• **What you have to do**: Exactly retype the lines from the top of the data through the line containing "Code Development Containers", leaving out every picture.
Information given: Begin
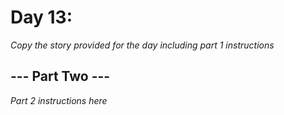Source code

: # Day 13: <Insert Title Here> #
_Copy the story provided for the day including part 1 instructions_

## --- Part Two --- ##
_Part 2 instructions here_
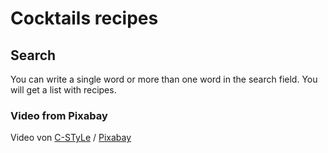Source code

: # Cocktails recipes
## Search
You can write a single word or more than one word in the search field.
You will get a list with recipes.

### Video from Pixabay
Video von <a href="https://pixabay.com/de/users/c-style-30838458/?utm_source=link-attribution&utm_medium=referral&utm_campaign=video&utm_content=155856">C-STyLe</a> / <a href="https://pixabay.com/de//?utm_source=link-attribution&utm_medium=referral&utm_campaign=video&utm_content=155856">Pixabay</a>



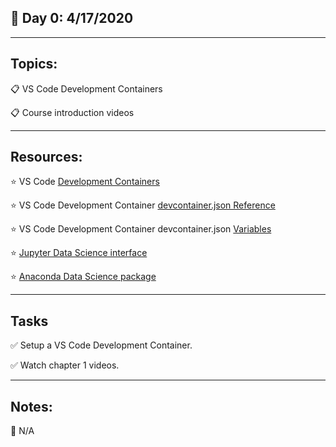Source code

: ## :calendar: Day 0: 4/17/2020

---

## Topics:

:clipboard: VS Code Development Containers

:clipboard: Course introduction videos

---

## Resources:

:star: VS Code [Development Containers](https://code.visualstudio.com/docs/remote/create-dev-container)

:star: VS Code Development Container [devcontainer.json Reference](https://code.visualstudio.com/docs/remote/devcontainerjson-reference)

:star: VS Code Development Container devcontainer.json [Variables](https://code.visualstudio.com/docs/remote/devcontainerjson-reference#_variables-in-devcontainerjson)

:star: [Jupyter Data Science interface](https://jupyter.org/)

:star: [Anaconda Data Science package](https://www.anaconda.com)

---

## Tasks

:white_check_mark: Setup a VS Code Development Container.

:white_check_mark: Watch chapter 1 videos.

---

## Notes:

:notebook: N/A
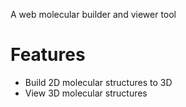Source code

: A web molecular builder and viewer tool

# Features
* Build 2D molecular structures to 3D
* View 3D molecular structures


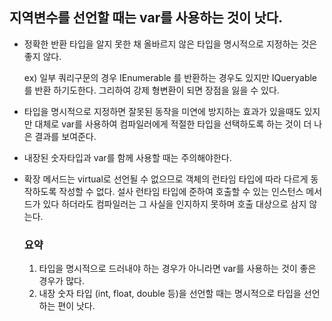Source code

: ## 지역변수를 선언할 때는 var를 사용하는 것이 낫다.

+ 정확한 반환 타입을 알지 못한 채 올바르지 않은 타입을 명시적으로 지정하는 것은 좋지 않다.

  ex) 일부 쿼리구문의 경우 IEnumerable <T>를 반환하는 경우도 있지만 IQueryable <T>를 반환 하기도한다. 그리하여 강제 형변환이 되면 장점을 잃을 수 있다.

+ 타입을 명시적으로 지정하면 잘못된 동작을 미연에 방지하는 효과가 있을때도 있지만 대체로 var를 사용하여 컴파일러에게 적절한 타입을 선택하도록 하는 것이 더 나은 결과를 보여준다.


+ 내장된 숫자타입과 var를 함께 사용할 때는 주의해야한다.

+ 확장 메서드는 virtual로 선언될 수 없으므로 객체의 런타임 타입에 따라 다르게 동작하도록 작성할 수 없다.
  설사 런타임 타입에 준하여 호출할 수 있는 인스턴스 메서드가 있다 하더라도 컴파일러는 그 사실을 인지하지 못하며 호출 대상으로 삼지 않는다.

  ### 요약

  1. 타입을 명시적으로 드러내야 하는 경우가 아니라면 var를 사용하는 것이 좋은 경우가 많다.
  2. 내장 숫자 타입 (int, float, double 등)을 선언할 때는 명시적으로 타입을 선언하는 편이 낫다.
  

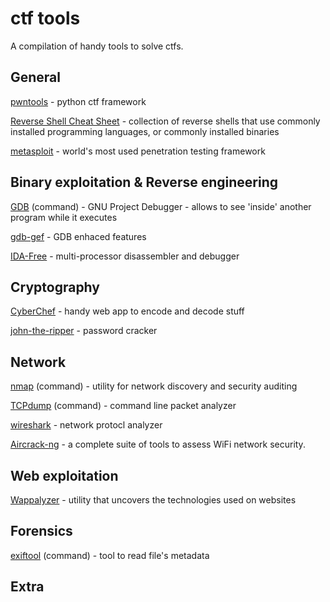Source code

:# ctf tools
A compilation of handy tools to solve ctfs. 

## General
[pwntools](http://docs.pwntools.com/en/stable/) - python ctf framework

[Reverse Shell Cheat Sheet](https://highon.coffee/blog/reverse-shell-cheat-sheet/) - collection of reverse shells that use commonly installed programming languages, or commonly installed binaries

[metasploit](https://github.com/rapid7/metasploit-framework) - world's most used penetration testing framework



## Binary exploitation & Reverse engineering
[GDB](https://www.gnu.org/software/gdb/) (command) - GNU Project Debugger - allows to see 'inside' another program while it executes

[gdb-gef](https://github.com/hugsy/gef) - GDB enhaced features

[IDA-Free](https://www.hex-rays.com/products/ida/index.shtml) - multi-processor disassembler and debugger



## Cryptography
[CyberChef](https://github.com/gchq/CyberChef) - handy web app to encode and decode stuff

[john-the-ripper](https://www.openwall.com/john/) - password cracker



## Network
[nmap](https://nmap.org) (command) - utility for network discovery and security auditing

[TCPdump](https://www.tcpdump.org) (command) - command line packet analyzer

[wireshark](https://www.wireshark.org) - network protocl analyzer

[Aircrack-ng](https://www.aircrack-ng.org/doku.php) - a complete suite of tools to assess WiFi network security.




## Web exploitation
[Wappalyzer](https://www.wappalyzer.com) - utility that uncovers the technologies used on websites



## Forensics
[exiftool](https://www.sno.phy.queensu.ca/~phil/exiftool/) (command) - tool to read file's metadata



## Extra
Information given: End
• **Task result**:
Source code

: # Day 13: <Insert Title Here> #
_Copy the story provided for the day including part 1 instructions_

## --- Part Two --- ##
_Part 2 instructions here_
Source code

: # Cocktails recipes
## Search
You can write a single word or more than one word in the search field.
You will get a list with recipes.

### Video from Pixabay
Video von <a href="https://pixabay.com/de/users/c-style-30838458/?utm_source=link-attribution&utm_medium=referral&utm_campaign=video&utm_content=155856">C-STyLe</a> / <a href="https://pixabay.com/de//?utm_source=link-attribution&utm_medium=referral&utm_campaign=video&utm_content=155856">Pixabay</a>



Source code

: ## :calendar: Day 0: 4/17/2020

---

## Topics:

:clipboard: VS Code Development Containers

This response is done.